Published on: 13 May 2016
Ireland has a historic problem with bovine tuberculosis (bTB) in cattle and since 1989 has been culling badgers in an effort to eradicate the disease. From the beginning the Irish Wildlife Trust (IWT) has opposed this approach, which sees healthy badgers, including pregnant or nursing females, snared and shot. To-date over 110,000 badgers have been killed in this way yet eradication is still a long way off. In its biennial report, published this week, University College Dublin researchers show the same problem areas around Ireland despite decades of badger culling. The policy must now be considered a failure.
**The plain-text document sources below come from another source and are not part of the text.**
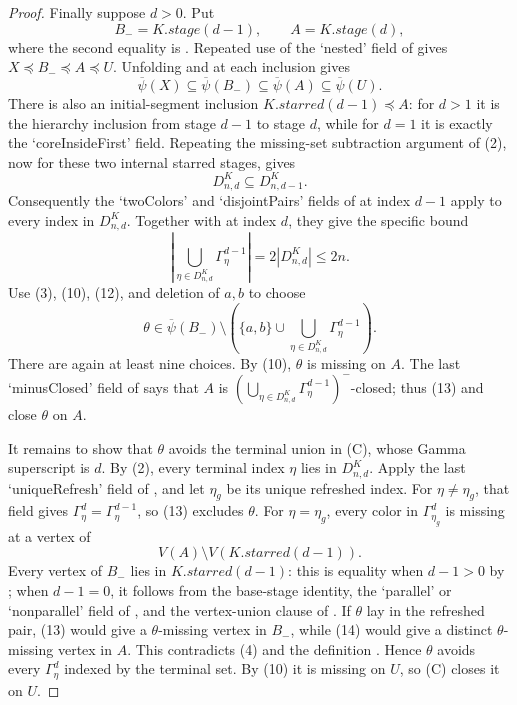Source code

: \begin{proof}
Finally suppose $d>0$.  Put
\[
 B_-=K.\mathit{stage}(d-1),\qquad A=K.\mathit{stage}(d),
\]
where the second equality is .  Repeated
use of the `nested' field of  gives
$X\preccurlyeq B_-\preccurlyeq A\preccurlyeq U$.  Unfolding
 and
 at each inclusion gives
\[
 \overline\psi(X)\subseteq\overline\psi(B_-)
 \subseteq\overline\psi(A)\subseteq\overline\psi(U).         \tag{10}
\]
There is also an initial-segment inclusion
$K.\mathit{starred}(d-1)\preccurlyeq A$: for $d>1$ it is the hierarchy
inclusion from stage $d-1$ to stage $d$, while for $d=1$ it is exactly
the `coreInsideFirst' field.  Repeating the missing-set subtraction
argument of (2), now for these two internal starred stages, gives
\[
                         D^K_{n,d}\subseteq D^K_{n,d-1}.       \tag{11}
\]
Consequently the `twoColors' and `disjointPairs' fields of
 at index $d-1$ apply to every index in
$D^K_{n,d}$.  Together with
 at index $d$, they give the
specific bound
\[
 \left|\bigcup_{\eta\in D^K_{n,d}}\Gamma^{d-1}_\eta\right|
       =2|D^K_{n,d}|\leq2n.                                  \tag{12}
\]
Use (3), (10), (12), and deletion of $a,b$ to choose
\[
 \theta\in\overline\psi(B_-)
 \setminus\left(\{a,b\}\cup
   \bigcup_{\eta\in D^K_{n,d}}\Gamma^{d-1}_\eta\right).       \tag{13}
\]
There are again at least nine choices.  By (10), $\theta$ is missing on
$A$.  The last `minusClosed' field of  says that
$A$ is
$(\bigcup_{\eta\in D^K_{n,d}}\Gamma^{d-1}_\eta)^-$-closed;
thus (13) and  close $\theta$ on $A$.

It remains to show that $\theta$ avoids the terminal union in (C), whose
Gamma superscript is $d$.  By (2), every terminal index $\eta$ lies in
$D^K_{n,d}$.  Apply the last `uniqueRefresh' field of
, and let $\eta_g$ be its unique refreshed index.
For $\eta\ne\eta_g$, that field gives
$\Gamma^d_\eta=\Gamma^{d-1}_\eta$, so (13) excludes $\theta$.
For $\eta=\eta_g$, every color in $\Gamma^d_{\eta_g}$ is missing at a
vertex of
\[
             V(A)\setminus V(K.\mathit{starred}(d-1)).         \tag{14}
\]
Every vertex of $B_-$ lies in $K.\mathit{starred}(d-1)$: this is equality
when $d-1>0$ by ; when $d-1=0$, it follows
from the base-stage identity, the `parallel' or `nonparallel' field of
, and the vertex-union clause of
.  If $\theta$ lay in the refreshed pair,
(13) would give a $\theta$-missing vertex in $B_-$, while (14) would give
a distinct $\theta$-missing vertex in $A$.  This contradicts (4) and the
definition .  Hence $\theta$ avoids
every $\Gamma^d_\eta$ indexed by the terminal set.  By (10) it is missing
on $U$, so (C) closes it on $U$.


\end{proof}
To reach disease-free status – the goal of the eradication programme – would require the level of disease in cattle herds to be maintained at 0.1%, and despite small reductions in recent years the national level is currently at 3.37%, with some regions as high as 13%. An audit by the EU veterinary office in 2014 stated that the goal of eradication was ‘far away’. Yet in 2015, then Minister for Agriculture Simon Coveney described the programme as ‘hugely successful’, claiming that eradication was his “personal ambition” and would be achieved by 2030
IWT Campaign Officer Pádraic Fogarty says “Bovine TB is a scourge for Irish farmers but we have to now acknowledge that the badger culling programme has failed. We would urge the incoming Minister for Agriculture, Michael Creed, to stop this pointless cull and initiate an independent review of the eradication programme.”
Badgers are an important part of our heritage and ecosystems but have been vilified for too long as the cause of the TB problem. The IWT has serious concerns that decades of intensive culling is resulting in the loss of badgers from large parts of agricultural land in Ireland.